モロッコには、グランタクシー(以下グラタク)と呼ばれる乗合タクシーが存在する。ドイツが世界に誇る高級車、ベンツセダンの後部座席に4人、助手席に2人、大の大人を詰め込んで街と街の間をひたすら往復運転している。 道端でどんどん人を拾いながら進むバスとは比べ物にならないほど速くて便利な乗り物だけど、なんせ狭い。日本人だけで移動するならまだしも、相手は無駄にガタイの良いモロッコ人。特におばちゃんが要注意。モロッコ人のおねぇちゃんはモデルばりの素晴らすぃ体型をしているが、一たび子供を産むと同じ人種とは思えないほど巨デブへと変態してしまう。
まるで樽だ。
そんな樽のようなおばちゃんに挟まれた日には、もはやおばちゃんとおばちゃんの隙間の形となって、目的地までの果てしない時間を固まって過ごすしかない。これで同じ値段を払っているのだからやってられない。乗るたびに料金を重量制にすれば良いのにと心から思う。

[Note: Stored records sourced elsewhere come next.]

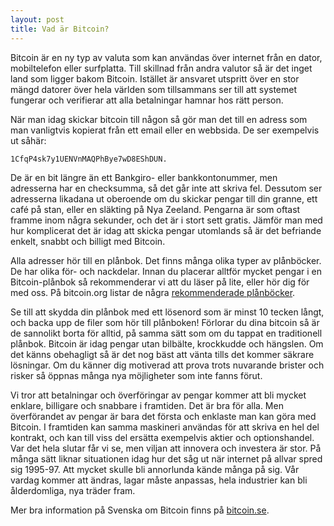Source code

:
 ```yaml
---
layout: post
title: Vad är Bitcoin?
---
```


Bitcoin är en ny typ av valuta som kan användas över internet från en dator, mobiltelefon eller surfplatta. Till skillnad från andra valutor så är det inget land som ligger bakom Bitcoin. Istället är ansvaret utspritt över en stor mängd datorer över hela världen som tillsammans ser till att systemet fungerar och verifierar att alla betalningar hamnar hos rätt person.

När man idag skickar bitcoin till någon så gör man det till en adress som man vanligtvis kopierat från ett email eller en webbsida. De ser exempelvis ut såhär:

    1CfqP4sk7y1UENVnMAQPhBye7wD8EShDUN. 

De är en bit längre än ett Bankgiro- eller bankkontonummer, men adresserna har en checksumma, så det går inte att skriva fel. Dessutom ser adresserna likadana ut oberoende om du skickar pengar till din granne, ett café på stan, eller en släkting på Nya Zeeland. Pengarna är som oftast framme inom några sekunder, och det är i stort sett gratis. Jämför man med hur komplicerat det är idag att skicka pengar utomlands så är det befriande enkelt, snabbt och billigt med Bitcoin.

Alla adresser hör till en plånbok. Det finns många olika typer av plånböcker. De har olika för- och nackdelar. Innan du placerar alltför mycket pengar i en Bitcoin-plånbok så rekommenderar vi att du läser på lite, eller hör dig för med oss. På bitcoin.org listar de några <a href="http://bitcoin.org/en/choose-your-wallet">rekommenderade plånböcker</a>.

Se till att skydda din plånbok med ett lösenord som är minst 10 tecken långt, och backa upp de filer som hör till plånboken! Förlorar du dina bitcoin så är de sannolikt borta för alltid, på samma sätt som om du tappat en traditionell plånbok. Bitcoin är idag pengar utan bilbälte, krockkudde och hängslen. Om det känns obehagligt så är det nog bäst att vänta tills det kommer säkrare lösningar. Om du känner dig motiverad att prova trots nuvarande brister och risker så öppnas många nya möjligheter som inte fanns förut.

Vi tror att betalningar och överföringar av pengar kommer att bli mycket enklare, billigare och snabbare i framtiden. Det är bra för alla. Men överförandet av pengar är bara det första och enklaste man kan göra med Bitcoin. I framtiden kan samma maskineri användas för att skriva en hel del kontrakt, och kan till viss del ersätta exempelvis aktier och optionshandel. Var det hela slutar får vi se, men viljan att innovera och investera är stor. På många sätt liknar situationen idag hur det såg ut när internet på allvar spred sig 1995-97. Att mycket skulle bli annorlunda kände många på sig. Vår vardag kommer att ändras, lagar måste anpassas, hela industrier kan bli ålderdomliga, nya träder fram.

Mer bra information på Svenska om Bitcoin finns på <a class="external-link" href="http://www.bitcoin.se" target="_self" title="">bitcoin.se</a>.
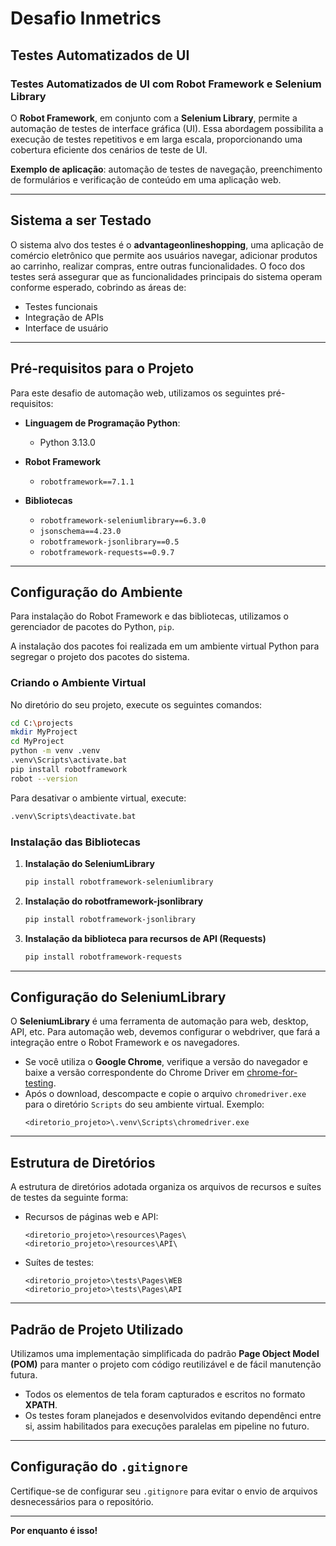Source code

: 
# Desafio Inmetrics

## Testes Automatizados de UI

### Testes Automatizados de UI com Robot Framework e Selenium Library

O **Robot Framework**, em conjunto com a **Selenium Library**, permite a automação de testes de interface gráfica (UI). Essa abordagem possibilita a execução de testes repetitivos e em larga escala, proporcionando uma cobertura eficiente dos cenários de teste de UI.

**Exemplo de aplicação**: automação de testes de navegação, preenchimento de formulários e verificação de conteúdo em uma aplicação web.

---

## Sistema a ser Testado

O sistema alvo dos testes é o **advantageonlineshopping**, uma aplicação de comércio eletrônico que permite aos usuários navegar, adicionar produtos ao carrinho, realizar compras, entre outras funcionalidades. O foco dos testes será assegurar que as funcionalidades principais do sistema operam conforme esperado, cobrindo as áreas de:
- Testes funcionais
- Integração de APIs
- Interface de usuário

---

## Pré-requisitos para o Projeto

Para este desafio de automação web, utilizamos os seguintes pré-requisitos:

- **Linguagem de Programação Python**:  
  - Python 3.13.0

- **Robot Framework**  
  - `robotframework==7.1.1`

- **Bibliotecas**  
  - `robotframework-seleniumlibrary==6.3.0`
  - `jsonschema==4.23.0`
  - `robotframework-jsonlibrary==0.5`
  - `robotframework-requests==0.9.7`

---

## Configuração do Ambiente

Para instalação do Robot Framework e das bibliotecas, utilizamos o gerenciador de pacotes do Python, `pip`.

A instalação dos pacotes foi realizada em um ambiente virtual Python para segregar o projeto dos pacotes do sistema.

### Criando o Ambiente Virtual

No diretório do seu projeto, execute os seguintes comandos:

```bash
cd C:\projects
mkdir MyProject
cd MyProject
python -m venv .venv
.venv\Scripts\activate.bat
pip install robotframework
robot --version
```

Para desativar o ambiente virtual, execute:

```bash
.venv\Scripts\deactivate.bat
```

### Instalação das Bibliotecas

1. **Instalação do SeleniumLibrary**
   ```bash
   pip install robotframework-seleniumlibrary
   ```

2. **Instalação do robotframework-jsonlibrary**
   ```bash
   pip install robotframework-jsonlibrary
   ```

3. **Instalação da biblioteca para recursos de API (Requests)**
   ```bash
   pip install robotframework-requests
   ```

---

## Configuração do SeleniumLibrary

O **SeleniumLibrary** é uma ferramenta de automação para web, desktop, API, etc. Para automação web, devemos configurar o webdriver, que fará a integração entre o Robot Framework e os navegadores.

- Se você utiliza o **Google Chrome**, verifique a versão do navegador e baixe a versão correspondente do Chrome Driver em [chrome-for-testing](https://googlechromelabs.github.io/chrome-for-testing/).
- Após o download, descompacte e copie o arquivo `chromedriver.exe` para o diretório `Scripts` do seu ambiente virtual. Exemplo:
  ```plaintext
  <diretorio_projeto>\.venv\Scripts\chromedriver.exe
  ```

---

## Estrutura de Diretórios

A estrutura de diretórios adotada organiza os arquivos de recursos e suítes de testes da seguinte forma:

- Recursos de páginas web e API:
  ```plaintext
  <diretorio_projeto>\resources\Pages\
  <diretorio_projeto>\resources\API\
  ```

- Suítes de testes:
  ```plaintext
  <diretorio_projeto>\tests\Pages\WEB
  <diretorio_projeto>\tests\Pages\API
  ```

---

## Padrão de Projeto Utilizado

Utilizamos uma implementação simplificada do padrão **Page Object Model (POM)** para manter o projeto com código reutilizável e de fácil manutenção futura.

- Todos os elementos de tela foram capturados e escritos no formato **XPATH**.
- Os testes foram planejados e desenvolvidos evitando dependênci entre si, assim habilitados para execuções 
  paralelas em pipeline no futuro.

---

## Configuração do `.gitignore`

Certifique-se de configurar seu `.gitignore` para evitar o envio de arquivos desnecessários para o repositório.

---

**Por enquanto é isso!**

そしてグラタクは、世界統計で事故死亡率が常に上位を占める実績が表す通り(筆者推測)、とても危険な乗り物でもある。ヨーロッパからの払い下げであろうその車体は、廃車寸前。整備が行き届いているはずも無く、タイヤは顔が映るほどツルツル、計器類はただの飾り、エンジンは押し掛け、走行中にドアが勝手に開く、シートベルトは座席を固定するのに使われている(意味は間違っていない)etc,etc…。そんな動いている事自体が奇跡と思える車体で、時速100`超の猛スピードで、私の不安をよそに今日も快調に飛ばす。
無理な追い越しなぞ当たり前。
この間、2車線道路で3台の車が横一直線に並んだ時はさすがに「終わった」と思ったが、それでもやっぱり慣れてしまった。最近は、「なぜ大型の対向車とすれ違う時に、運転手がフロントガラスを押さえるのか?」と言うのが最大の感心事。運転手のみならず、時には助手席の二人も手を貸す事さえある。風圧でフロントガラスが飛んでいった実績でもあるのだろうか?
「速い」「狭い」「危ない」と3拍子揃った素敵な乗り物グラタク。モロッコにお立ち寄りの際は是非グラタクをご利用下さい。モロッコ庶民の生活を満喫できること間違いなし。